Specifically, ``feed_dict`` should be a dictionary that maps a feed's slug
(short URL label) to its ``Feed`` class.
You can define the ``feed_dict`` in the URLconf itself. Here's a full example
URLconf::
from django.conf.urls.defaults import *
from myproject.feeds import LatestEntries, LatestEntriesByCategory
feeds = {
'latest': LatestEntries,
'categories': LatestEntriesByCategory,
}
urlpatterns = patterns('',
# ...
(r'^feeds/(?P<url>.*)/$', 'django.contrib.syndication.views.feed',
{'feed_dict': feeds}),
# ...
)
The above example registers two feeds:
* The feed represented by ``LatestEntries`` will live at ``feeds/latest/``.
* The feed represented by ``LatestEntriesByCategory`` will live at
``feeds/categories/``.
Once that's set up, you just need to define the ``Feed`` classes themselves.

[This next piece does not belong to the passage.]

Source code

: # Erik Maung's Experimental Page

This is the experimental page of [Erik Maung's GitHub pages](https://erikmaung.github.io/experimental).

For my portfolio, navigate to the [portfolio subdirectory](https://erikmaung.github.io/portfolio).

.. _URLconf: ../url_dispatch/
.. _settings file: ../settings/
Feed classes
------------
A ``Feed`` class is a simple Python class that represents a syndication feed.

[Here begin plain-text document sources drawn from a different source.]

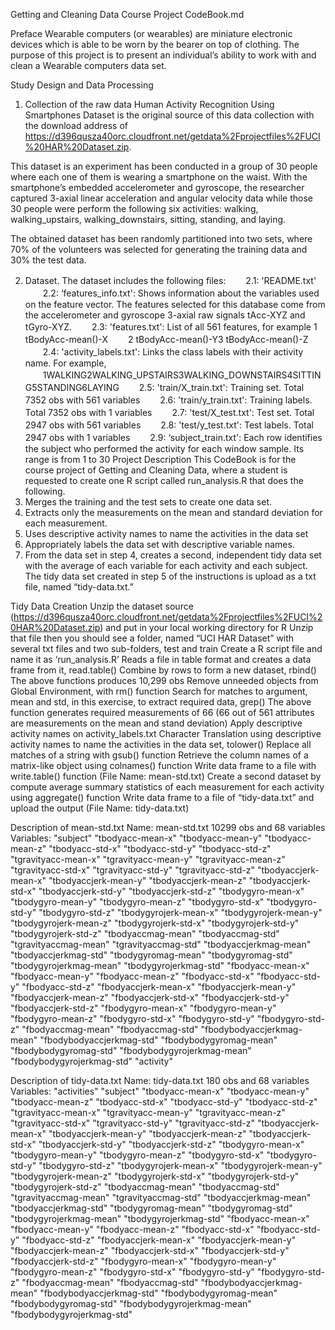 Getting and Cleaning Data Course Project 
CodeBook.md

Preface
Wearable computers (or wearables) are miniature electronic devices which is able to be worn by the bearer on top of clothing. The purpose of this project is to present an individual’s ability to work with and clean a Wearable computers data set.

Study Design and Data Processing

1. Collection of the raw data
Human Activity Recognition Using Smartphones Dataset is the original source of this data collection with the download address of https://d396qusza40orc.cloudfront.net/getdata%2Fprojectfiles%2FUCI%20HAR%20Dataset.zip. 

This dataset is an experiment has been conducted in a group of 30 people where each one of them is wearing a smartphone on the waist. With the smartphone’s embedded accelerometer and gyroscope, the researcher captured 3-axial linear acceleration and angular velocity data while those 30 people were perform the following six activities: walking, walking_upstairs, walking_downstairs, sitting, standing, and laying.

The obtained dataset has been randomly partitioned into two sets, where 70% of the volunteers was selected for generating the training data and 30% the test data. 

2. Dataset. The dataset includes the following files:
　　2.1: 'README.txt'
　　2.2: ‘features_info.txt': Shows information about the variables used on the 			feature vector. The features selected for this database come from the 			accelerometer and gyroscope 3-axial raw signals tAcc-XYZ and 				tGyro-XYZ. 
　　2.3: 'features.txt': List of all 561 features, for example 1 tBodyAcc-mean()-X
　　2 tBodyAcc-mean()-Y3 tBodyAcc-mean()-Z
　　2.4: 'activity_labels.txt': Links the class labels with their activity name. For 			example, 
　　1WALKING2WALKING_UPSTAIRS3WALKING_DOWNSTAIRS4SITTIN	G5STANDING6LAYING
　　2.5: 'train/X_train.txt': Training set. Total 7352 obs with 561 variables
　　2.6: 'train/y_train.txt': Training labels. Total 7352 obs with 1 variables
　　2.7: 'test/X_test.txt': Test set. Total 2947 obs with 561 variables
　　2.8: 'test/y_test.txt': Test labels. Total 2947 obs with 1 variables
　　2.9: ‘subject_train.txt': Each row identifies the subject who performed the 	activity for each window sample. Its range is from 1 to 30
Project Description
This CodeBook is for the course project of Getting and Cleaning Data, where a student is requested to create one R script called run_analysis.R that does the following. 
1. Merges the training and the test sets to create one data set.
2. Extracts only the measurements on the mean and standard deviation for each measurement. 
3. Uses descriptive activity names to name the activities in the data set
4. Appropriately labels the data set with descriptive variable names. 
5. From the data set in step 4, creates a second, independent tidy data set with the average of each variable for each activity and each subject.
The tidy data set created in step 5 of the instructions is upload as a txt file, named “tidy-data.txt.”

Tidy Data Creation
Unzip the dataset source (https://d396qusza40orc.cloudfront.net/getdata%2Fprojectfiles%2FUCI%20HAR%20Dataset.zip) and put in your local working directory for R
Unzip that file then you should see a folder, named “UCI HAR Dataset” with several txt files and two sub-folders, test and train
Create a R script file and name it as ‘run_analysis.R’
Reads a file in table format and creates a data frame from it, read.table()
Combine by rows to form a new dataset, rbind()
The above functions produces 10,299 obs
Remove unneeded objects from Global Environment, with rm() function
Search for matches to argument, mean and std, in this exercise, to extract required data, grep()
The above function generates required measurements of 66 (66 out of 561 attributes are measurements on the mean and stand deviation)
Apply descriptive activity names on activity_labels.txt 
Character Translation using descriptive activity names to name the activities in the data set, tolower()
Replace all matches of a string with gsub() function
Retrieve the column names of a matrix-like object using colnames() function
Write data frame to a file with write.table() function (File Name: mean-std.txt)
Create a second dataset by compute average summary statistics of each measurement for each activity using aggregate() function
Write data frame to a file of “tidy-data.txt” and upload the output (File Name: tidy-data.txt)

Description of mean-std.txt 
Name: mean-std.txt
10299 obs and 68 variables
Variables:
"subject" "tbodyacc-mean-x" "tbodyacc-mean-y" "tbodyacc-mean-z" "tbodyacc-std-x" "tbodyacc-std-y" "tbodyacc-std-z" "tgravityacc-mean-x" "tgravityacc-mean-y" "tgravityacc-mean-z" "tgravityacc-std-x" "tgravityacc-std-y" "tgravityacc-std-z" "tbodyaccjerk-mean-x" "tbodyaccjerk-mean-y" "tbodyaccjerk-mean-z" "tbodyaccjerk-std-x" "tbodyaccjerk-std-y" "tbodyaccjerk-std-z" "tbodygyro-mean-x" "tbodygyro-mean-y" "tbodygyro-mean-z" "tbodygyro-std-x" "tbodygyro-std-y" "tbodygyro-std-z" "tbodygyrojerk-mean-x" "tbodygyrojerk-mean-y" "tbodygyrojerk-mean-z" "tbodygyrojerk-std-x" "tbodygyrojerk-std-y" "tbodygyrojerk-std-z" "tbodyaccmag-mean" "tbodyaccmag-std" "tgravityaccmag-mean" "tgravityaccmag-std" "tbodyaccjerkmag-mean" "tbodyaccjerkmag-std" "tbodygyromag-mean" "tbodygyromag-std" "tbodygyrojerkmag-mean" "tbodygyrojerkmag-std" "fbodyacc-mean-x" "fbodyacc-mean-y" "fbodyacc-mean-z" "fbodyacc-std-x" "fbodyacc-std-y" "fbodyacc-std-z" "fbodyaccjerk-mean-x" "fbodyaccjerk-mean-y" "fbodyaccjerk-mean-z" "fbodyaccjerk-std-x" "fbodyaccjerk-std-y" "fbodyaccjerk-std-z" "fbodygyro-mean-x" "fbodygyro-mean-y" "fbodygyro-mean-z" "fbodygyro-std-x" "fbodygyro-std-y" "fbodygyro-std-z" "fbodyaccmag-mean" "fbodyaccmag-std" "fbodybodyaccjerkmag-mean" "fbodybodyaccjerkmag-std" "fbodybodygyromag-mean" "fbodybodygyromag-std" "fbodybodygyrojerkmag-mean" "fbodybodygyrojerkmag-std" "activity"

Description of tidy-data.txt
Name: tidy-data.txt
180 obs and 68 variables
Variables:
"activities" "subject" "tbodyacc-mean-x" "tbodyacc-mean-y" "tbodyacc-mean-z" "tbodyacc-std-x" "tbodyacc-std-y" "tbodyacc-std-z" "tgravityacc-mean-x" "tgravityacc-mean-y" "tgravityacc-mean-z" "tgravityacc-std-x" "tgravityacc-std-y" "tgravityacc-std-z" "tbodyaccjerk-mean-x" "tbodyaccjerk-mean-y" "tbodyaccjerk-mean-z" "tbodyaccjerk-std-x" "tbodyaccjerk-std-y" "tbodyaccjerk-std-z" "tbodygyro-mean-x" "tbodygyro-mean-y" "tbodygyro-mean-z" "tbodygyro-std-x" "tbodygyro-std-y" "tbodygyro-std-z" "tbodygyrojerk-mean-x" "tbodygyrojerk-mean-y" "tbodygyrojerk-mean-z" "tbodygyrojerk-std-x" "tbodygyrojerk-std-y" "tbodygyrojerk-std-z" "tbodyaccmag-mean" "tbodyaccmag-std" "tgravityaccmag-mean" "tgravityaccmag-std" "tbodyaccjerkmag-mean" "tbodyaccjerkmag-std" "tbodygyromag-mean" "tbodygyromag-std" "tbodygyrojerkmag-mean" "tbodygyrojerkmag-std" "fbodyacc-mean-x" "fbodyacc-mean-y" "fbodyacc-mean-z" "fbodyacc-std-x" "fbodyacc-std-y" "fbodyacc-std-z" "fbodyaccjerk-mean-x" "fbodyaccjerk-mean-y" "fbodyaccjerk-mean-z" "fbodyaccjerk-std-x" "fbodyaccjerk-std-y" "fbodyaccjerk-std-z" "fbodygyro-mean-x" "fbodygyro-mean-y" "fbodygyro-mean-z" "fbodygyro-std-x" "fbodygyro-std-y" "fbodygyro-std-z" "fbodyaccmag-mean" "fbodyaccmag-std" "fbodybodyaccjerkmag-mean" "fbodybodyaccjerkmag-std" "fbodybodygyromag-mean" "fbodybodygyromag-std" "fbodybodygyrojerkmag-mean" "fbodybodygyrojerkmag-std"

A feed can be simple (e.g., a "site news" feed, or a basic feed displaying
the latest entries of a blog) or more complex (e.g., a feed displaying all the
blog entries in a particular category, where the category is variable).

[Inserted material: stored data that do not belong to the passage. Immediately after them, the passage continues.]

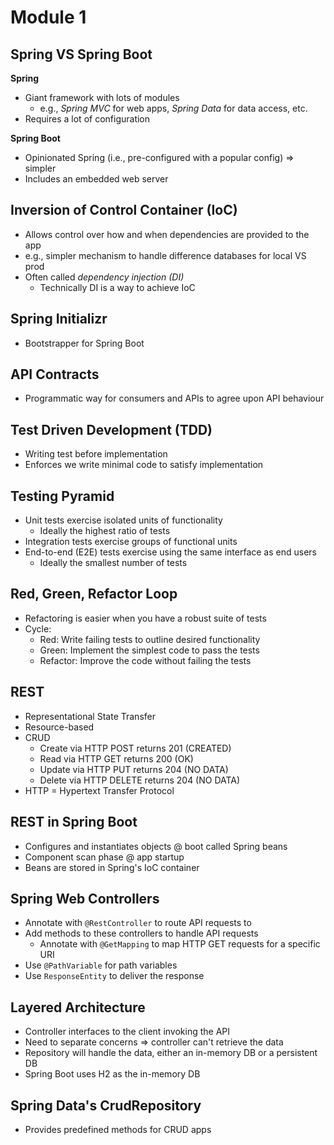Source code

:# Module 1

## Spring VS Spring Boot

**Spring**

- Giant framework with lots of modules
    - e.g., _Spring MVC_ for web apps, _Spring Data_ for data access, etc.
- Requires a lot of configuration

**Spring Boot**

- Opinionated Spring (i.e., pre-configured with a popular config) => simpler
- Includes an embedded web server

## Inversion of Control Container (IoC)

- Allows control over how and when dependencies are provided to the app
- e.g., simpler mechanism to handle difference databases for local VS prod
- Often called _dependency injection (DI)_
    - Technically DI is a way to achieve IoC

## Spring Initializr

- Bootstrapper for Spring Boot

## API Contracts

- Programmatic way for consumers and APIs to agree upon API behaviour

## Test Driven Development (TDD)

- Writing test before implementation
- Enforces we write minimal code to satisfy implementation

## Testing Pyramid

- Unit tests exercise isolated units of functionality
    - Ideally the highest ratio of tests
- Integration tests exercise groups of functional units
- End-to-end (E2E) tests exercise using the same interface as end users
    - Ideally the smallest number of tests

## Red, Green, Refactor Loop

- Refactoring is easier when you have a robust suite of tests
- Cycle:
    - Red: Write failing tests to outline desired functionality
    - Green: Implement the simplest code to pass the tests
    - Refactor: Improve the code without failing the tests

## REST

- Representational State Transfer
- Resource-based
- CRUD
    - Create via HTTP POST returns 201 (CREATED)
    - Read via HTTP GET returns 200 (OK)
    - Update via HTTP PUT returns 204 (NO DATA)
    - Delete via HTTP DELETE returns 204 (NO DATA)
- HTTP = Hypertext Transfer Protocol

## REST in Spring Boot

- Configures and instantiates objects @ boot called Spring beans
- Component scan phase @ app startup
- Beans are stored in Spring's IoC container

## Spring Web Controllers

- Annotate with `@RestController` to route API requests to
- Add methods to these controllers to handle API requests
    - Annotate with `@GetMapping` to map HTTP GET requests for a specific URI
- Use `@PathVariable` for path variables
- Use `ResponseEntity` to deliver the response

## Layered Architecture

- Controller interfaces to the client invoking the API
- Need to separate concerns => controller can't retrieve the data
- Repository will handle the data, either an in-memory DB or a persistent DB
- Spring Boot uses H2 as the in-memory DB

## Spring Data's CrudRepository

- Provides predefined methods for CRUD apps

``Feed`` classes must subclass ``django.contrib.syndication.feeds.Feed``. They
can live anywhere in your codebase.
A simple example
----------------
This simple example, taken from `chicagocrime.org`_, describes a feed of the
latest five news items::
from django.contrib.syndication.feeds import Feed
from chicagocrime.models import NewsItem
class LatestEntries(Feed):
title = "Chicagocrime.org site news"
link = "/sitenews/"
description = "Updates on changes and additions to chicagocrime.org."
def items(self):
return NewsItem.objects.order_by('-pub_date')[:5]
Note:
* The class subclasses ``django.contrib.syndication.feeds.Feed``.
* ``title``, ``link`` and ``description`` correspond to the standard
RSS ``<title>``, ``<link>`` and ``<description>`` elements, respectively.
* ``items()`` is, simply, a method that returns a list of objects that
should be included in the feed as ``<item>`` elements. Although this
example returns ``NewsItem`` objects using Django's
`object-relational mapper`_, ``items()`` doesn't have to return model
instances. Although you get a few bits of functionality "for free" by
using Django models, ``items()`` can return any type of object you want.
* If you're creating an Atom feed, rather than an RSS feed, set the
``subtitle`` attribute instead of the ``description`` attribute. See
`Publishing Atom and RSS feeds in tandem`_, later, for an example.
One thing's left to do. In an RSS feed, each ``<item>`` has a ``<title>``,
``<link>`` and ``<description>``. We need to tell the framework what data to
put into those elements.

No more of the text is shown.